Prompt:
Write out only the lines from the start of the entries up to and including the line with "<td>含2台客梯、1部楼梯可结合大堂布置适当扩大面枳</td>"; please skip the pictures.

Listed entries:
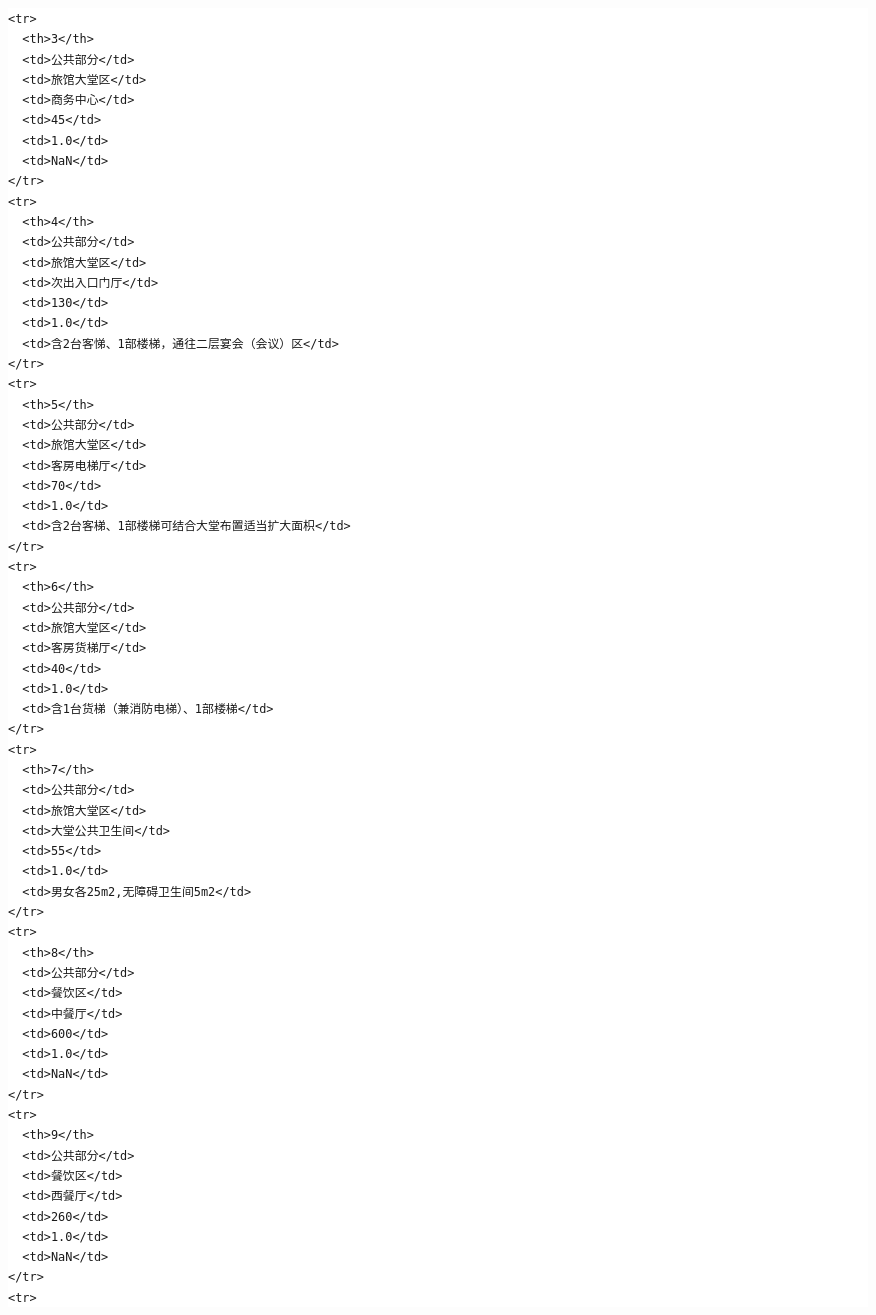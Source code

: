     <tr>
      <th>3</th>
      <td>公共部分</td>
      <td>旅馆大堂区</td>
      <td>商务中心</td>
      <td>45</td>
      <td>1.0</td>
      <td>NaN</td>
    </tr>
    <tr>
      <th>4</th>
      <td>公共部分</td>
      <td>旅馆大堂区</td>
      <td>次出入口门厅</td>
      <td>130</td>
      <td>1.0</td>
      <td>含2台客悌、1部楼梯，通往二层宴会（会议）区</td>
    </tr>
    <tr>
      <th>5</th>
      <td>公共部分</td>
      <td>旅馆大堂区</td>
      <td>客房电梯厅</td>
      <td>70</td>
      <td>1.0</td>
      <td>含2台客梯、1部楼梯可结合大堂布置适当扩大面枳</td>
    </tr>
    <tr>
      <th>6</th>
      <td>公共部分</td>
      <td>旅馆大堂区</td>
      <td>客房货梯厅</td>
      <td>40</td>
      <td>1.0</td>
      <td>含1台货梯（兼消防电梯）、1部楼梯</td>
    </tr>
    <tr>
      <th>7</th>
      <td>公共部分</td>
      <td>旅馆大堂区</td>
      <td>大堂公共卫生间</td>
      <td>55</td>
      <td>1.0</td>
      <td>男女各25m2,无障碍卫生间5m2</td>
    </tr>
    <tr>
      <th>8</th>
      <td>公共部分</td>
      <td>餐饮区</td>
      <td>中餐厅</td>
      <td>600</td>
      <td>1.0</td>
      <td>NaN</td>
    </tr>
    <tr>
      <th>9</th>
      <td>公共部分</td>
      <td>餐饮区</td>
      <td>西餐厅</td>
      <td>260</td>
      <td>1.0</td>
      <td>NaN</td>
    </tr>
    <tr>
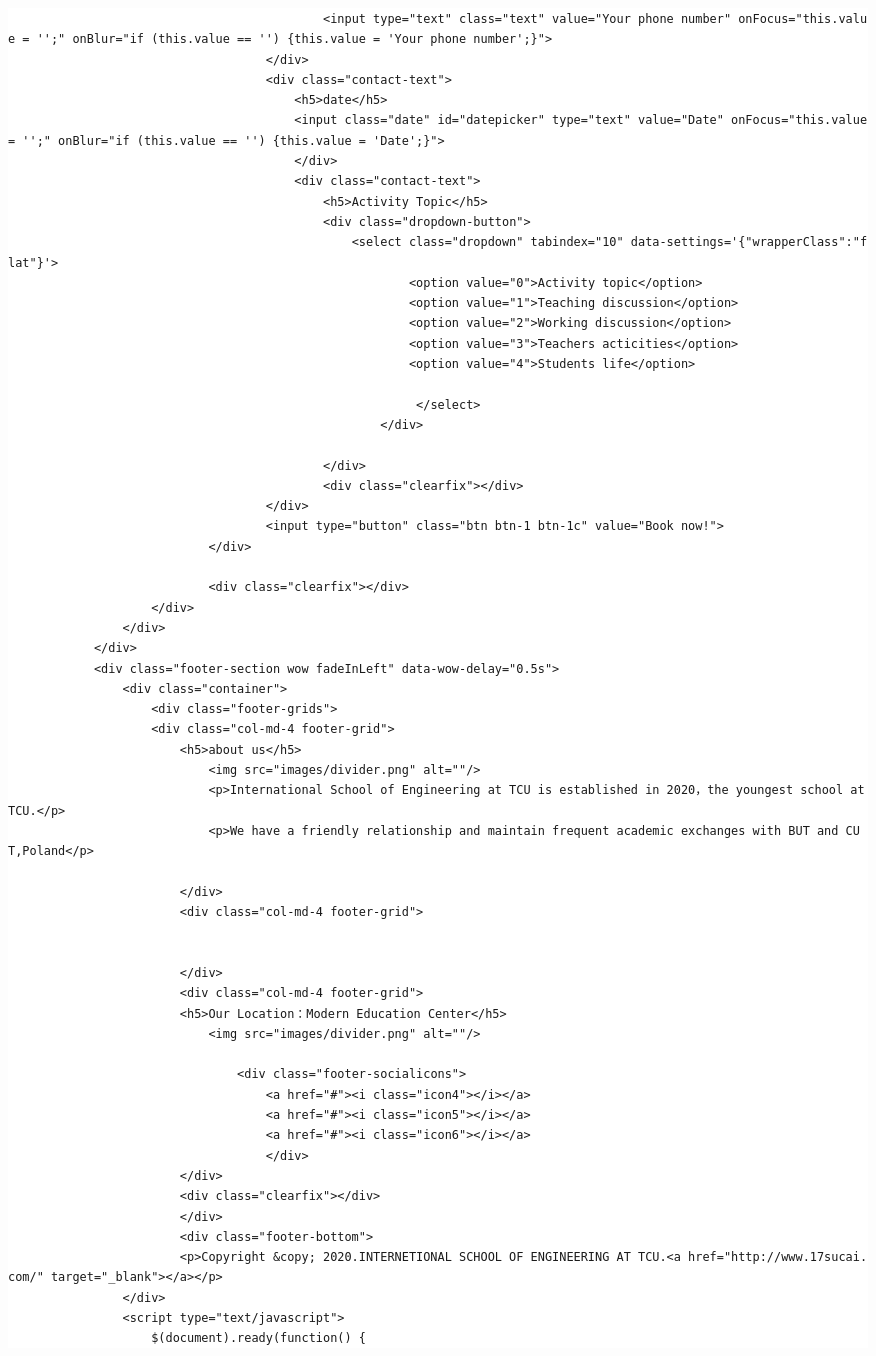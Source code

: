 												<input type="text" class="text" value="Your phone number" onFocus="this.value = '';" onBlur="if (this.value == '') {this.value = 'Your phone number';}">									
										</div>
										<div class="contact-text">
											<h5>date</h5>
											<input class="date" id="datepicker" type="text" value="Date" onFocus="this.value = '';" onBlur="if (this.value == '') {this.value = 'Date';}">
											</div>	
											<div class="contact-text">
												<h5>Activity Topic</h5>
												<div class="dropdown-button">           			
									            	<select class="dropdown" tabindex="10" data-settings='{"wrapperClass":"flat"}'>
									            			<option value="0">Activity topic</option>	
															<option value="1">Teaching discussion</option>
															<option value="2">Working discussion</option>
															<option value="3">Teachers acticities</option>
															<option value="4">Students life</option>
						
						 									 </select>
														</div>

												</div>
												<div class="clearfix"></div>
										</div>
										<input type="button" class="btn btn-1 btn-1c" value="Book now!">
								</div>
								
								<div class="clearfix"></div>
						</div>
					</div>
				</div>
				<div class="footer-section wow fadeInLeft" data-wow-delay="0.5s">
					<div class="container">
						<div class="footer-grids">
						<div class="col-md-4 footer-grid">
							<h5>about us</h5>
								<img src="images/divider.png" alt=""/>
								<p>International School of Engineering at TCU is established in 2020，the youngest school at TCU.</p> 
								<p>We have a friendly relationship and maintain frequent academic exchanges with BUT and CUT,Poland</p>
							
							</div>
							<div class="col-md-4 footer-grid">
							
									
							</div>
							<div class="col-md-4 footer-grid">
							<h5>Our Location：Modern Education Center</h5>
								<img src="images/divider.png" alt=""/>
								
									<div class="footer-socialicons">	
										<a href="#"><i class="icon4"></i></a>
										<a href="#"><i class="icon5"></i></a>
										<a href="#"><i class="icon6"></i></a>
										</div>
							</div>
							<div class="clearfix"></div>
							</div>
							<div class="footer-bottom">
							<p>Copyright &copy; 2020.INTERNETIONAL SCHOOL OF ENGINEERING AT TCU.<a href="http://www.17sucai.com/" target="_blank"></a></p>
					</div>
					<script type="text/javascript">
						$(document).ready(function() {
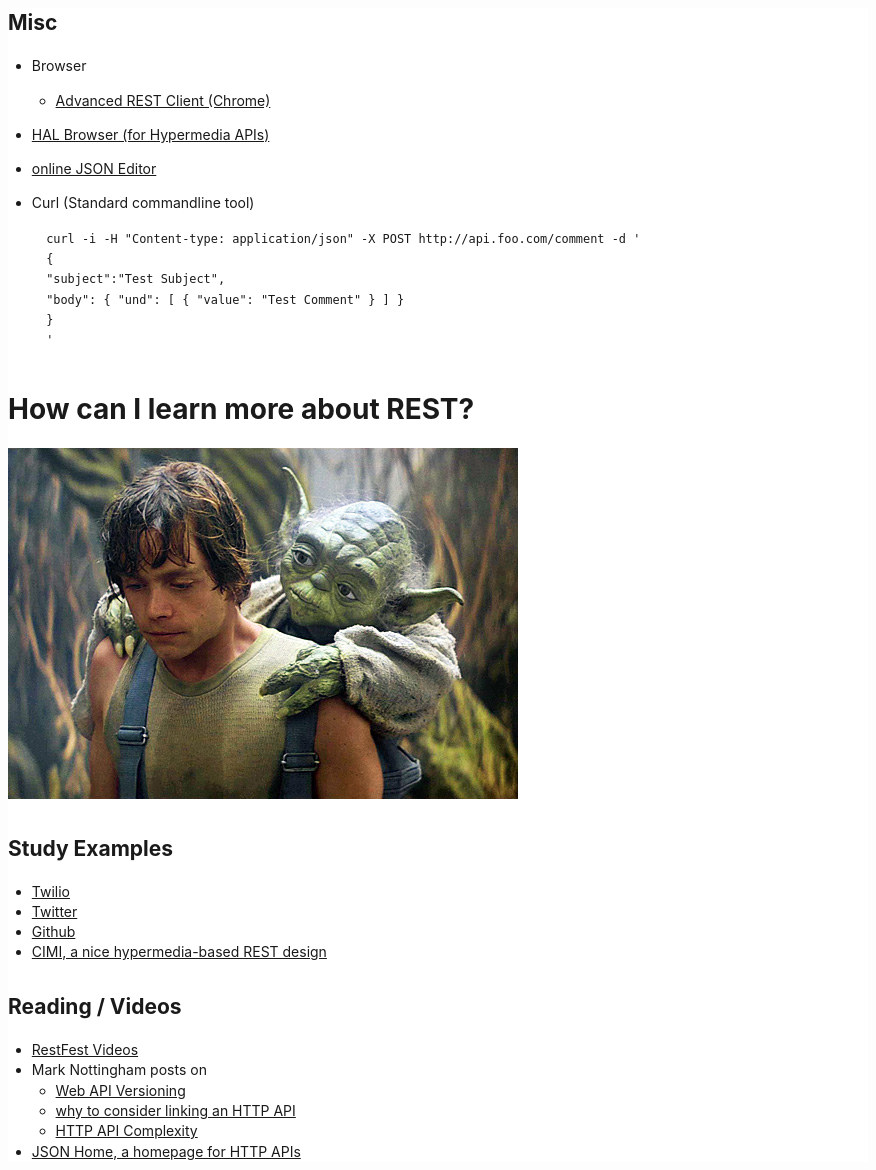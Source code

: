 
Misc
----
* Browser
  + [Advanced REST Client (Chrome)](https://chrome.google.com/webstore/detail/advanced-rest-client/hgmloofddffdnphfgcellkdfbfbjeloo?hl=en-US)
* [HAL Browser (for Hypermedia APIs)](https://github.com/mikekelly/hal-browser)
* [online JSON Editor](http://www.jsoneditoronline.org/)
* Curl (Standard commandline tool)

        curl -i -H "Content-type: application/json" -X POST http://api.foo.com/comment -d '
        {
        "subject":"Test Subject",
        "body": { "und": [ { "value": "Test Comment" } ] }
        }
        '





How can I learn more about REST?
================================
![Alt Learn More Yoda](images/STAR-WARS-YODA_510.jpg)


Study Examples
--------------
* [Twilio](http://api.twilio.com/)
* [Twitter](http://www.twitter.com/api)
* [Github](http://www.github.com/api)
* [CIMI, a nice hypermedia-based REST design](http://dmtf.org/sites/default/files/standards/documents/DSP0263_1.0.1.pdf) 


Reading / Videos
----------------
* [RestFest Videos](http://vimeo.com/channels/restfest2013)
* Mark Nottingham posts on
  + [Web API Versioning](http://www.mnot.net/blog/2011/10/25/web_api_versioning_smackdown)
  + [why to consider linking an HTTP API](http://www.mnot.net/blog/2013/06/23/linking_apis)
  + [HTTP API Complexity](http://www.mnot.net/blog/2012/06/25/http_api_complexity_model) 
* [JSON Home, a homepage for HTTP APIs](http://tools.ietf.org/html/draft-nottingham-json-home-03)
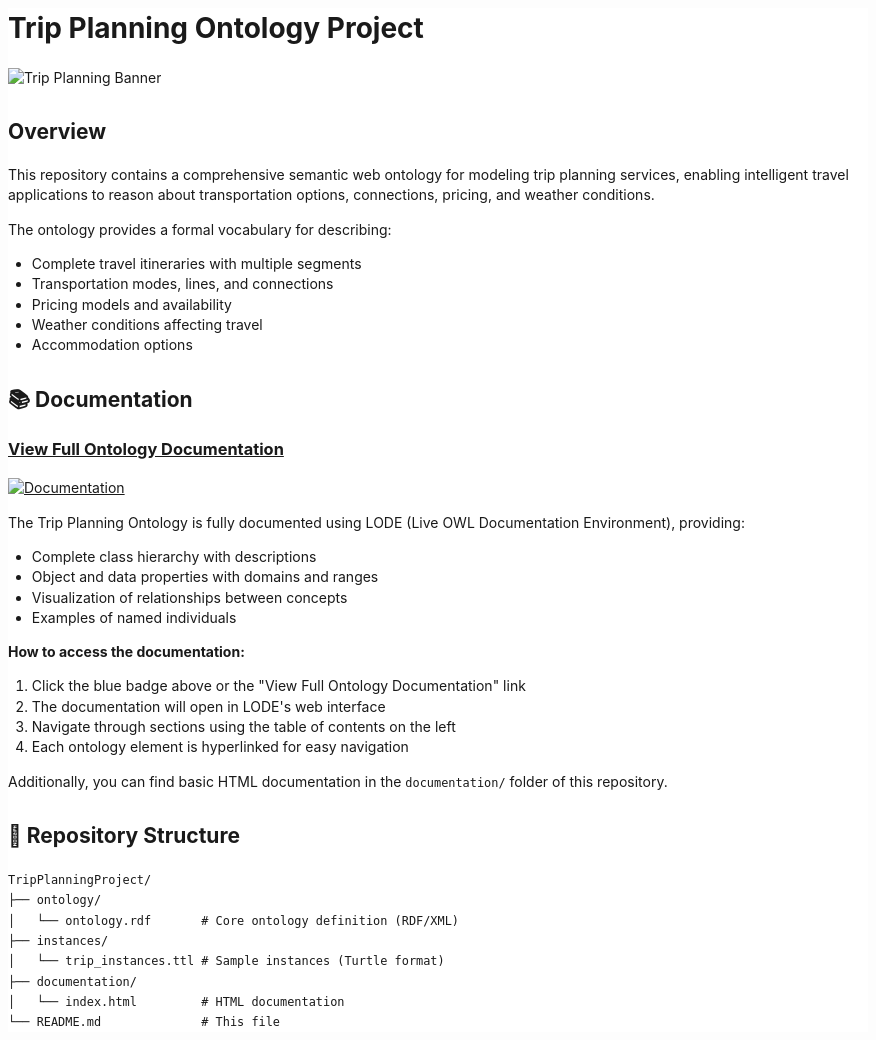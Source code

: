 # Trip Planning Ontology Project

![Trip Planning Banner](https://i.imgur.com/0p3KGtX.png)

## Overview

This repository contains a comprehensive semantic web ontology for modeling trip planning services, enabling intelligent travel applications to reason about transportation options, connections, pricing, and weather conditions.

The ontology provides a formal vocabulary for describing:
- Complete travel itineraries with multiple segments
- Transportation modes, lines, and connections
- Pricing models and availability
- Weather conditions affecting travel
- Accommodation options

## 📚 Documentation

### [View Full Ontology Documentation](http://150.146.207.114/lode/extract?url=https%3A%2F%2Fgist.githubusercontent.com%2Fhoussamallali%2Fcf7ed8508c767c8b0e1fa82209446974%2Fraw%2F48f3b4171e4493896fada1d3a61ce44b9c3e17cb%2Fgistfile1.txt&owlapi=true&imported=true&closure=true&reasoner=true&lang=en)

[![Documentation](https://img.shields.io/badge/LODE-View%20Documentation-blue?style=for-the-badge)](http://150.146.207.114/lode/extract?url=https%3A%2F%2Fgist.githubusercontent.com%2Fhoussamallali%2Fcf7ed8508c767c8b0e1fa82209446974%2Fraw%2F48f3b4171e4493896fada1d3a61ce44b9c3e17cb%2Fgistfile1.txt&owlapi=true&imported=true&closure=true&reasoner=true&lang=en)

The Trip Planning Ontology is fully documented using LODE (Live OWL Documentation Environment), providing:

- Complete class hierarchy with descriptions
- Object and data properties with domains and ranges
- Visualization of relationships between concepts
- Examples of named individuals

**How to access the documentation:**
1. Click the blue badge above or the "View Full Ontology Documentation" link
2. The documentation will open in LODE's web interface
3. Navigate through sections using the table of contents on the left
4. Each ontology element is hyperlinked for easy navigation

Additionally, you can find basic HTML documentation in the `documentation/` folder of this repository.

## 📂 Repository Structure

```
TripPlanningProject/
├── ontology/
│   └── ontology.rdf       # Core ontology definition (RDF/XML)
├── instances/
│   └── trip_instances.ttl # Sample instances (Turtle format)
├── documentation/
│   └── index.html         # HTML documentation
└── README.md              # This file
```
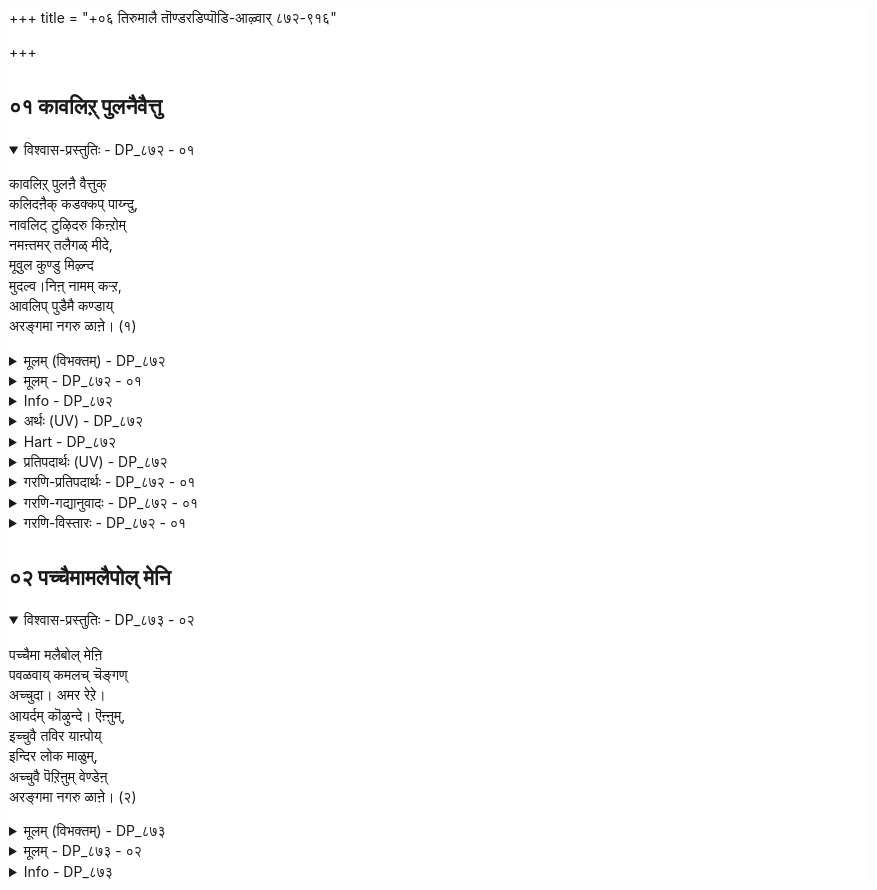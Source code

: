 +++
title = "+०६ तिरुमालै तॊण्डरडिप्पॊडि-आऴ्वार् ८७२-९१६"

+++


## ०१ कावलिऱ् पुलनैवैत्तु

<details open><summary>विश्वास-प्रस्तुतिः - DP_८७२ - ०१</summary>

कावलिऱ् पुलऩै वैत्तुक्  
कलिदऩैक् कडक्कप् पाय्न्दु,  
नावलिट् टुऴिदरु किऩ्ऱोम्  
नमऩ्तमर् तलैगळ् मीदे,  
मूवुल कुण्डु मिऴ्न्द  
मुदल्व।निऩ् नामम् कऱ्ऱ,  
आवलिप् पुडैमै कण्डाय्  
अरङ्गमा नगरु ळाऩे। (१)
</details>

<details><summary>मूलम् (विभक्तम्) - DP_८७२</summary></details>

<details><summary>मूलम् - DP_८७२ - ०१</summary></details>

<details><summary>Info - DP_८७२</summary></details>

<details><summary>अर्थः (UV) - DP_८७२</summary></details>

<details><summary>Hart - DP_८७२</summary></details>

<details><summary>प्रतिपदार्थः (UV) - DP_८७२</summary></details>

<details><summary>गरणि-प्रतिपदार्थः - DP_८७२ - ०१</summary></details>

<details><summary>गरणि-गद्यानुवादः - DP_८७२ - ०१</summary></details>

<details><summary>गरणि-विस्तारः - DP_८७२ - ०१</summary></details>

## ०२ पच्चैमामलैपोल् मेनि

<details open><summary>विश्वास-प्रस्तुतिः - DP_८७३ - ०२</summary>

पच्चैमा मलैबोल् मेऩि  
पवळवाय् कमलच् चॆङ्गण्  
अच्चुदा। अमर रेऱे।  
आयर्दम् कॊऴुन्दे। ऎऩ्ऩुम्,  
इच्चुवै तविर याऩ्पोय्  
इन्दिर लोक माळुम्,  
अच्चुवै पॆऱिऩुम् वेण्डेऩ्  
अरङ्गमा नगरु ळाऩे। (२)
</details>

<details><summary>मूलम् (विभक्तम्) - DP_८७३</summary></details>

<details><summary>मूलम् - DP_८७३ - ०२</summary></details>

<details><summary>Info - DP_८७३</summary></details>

Written solution:
Source code

:     <tr>
      <th>3</th>
      <td>公共部分</td>
      <td>旅馆大堂区</td>
      <td>商务中心</td>
      <td>45</td>
      <td>1.0</td>
      <td>NaN</td>
    </tr>
    <tr>
      <th>4</th>
      <td>公共部分</td>
      <td>旅馆大堂区</td>
      <td>次出入口门厅</td>
      <td>130</td>
      <td>1.0</td>
      <td>含2台客悌、1部楼梯，通往二层宴会（会议）区</td>
    </tr>
    <tr>
      <th>5</th>
      <td>公共部分</td>
      <td>旅馆大堂区</td>
      <td>客房电梯厅</td>
      <td>70</td>
      <td>1.0</td>
      <td>含2台客梯、1部楼梯可结合大堂布置适当扩大面枳</td>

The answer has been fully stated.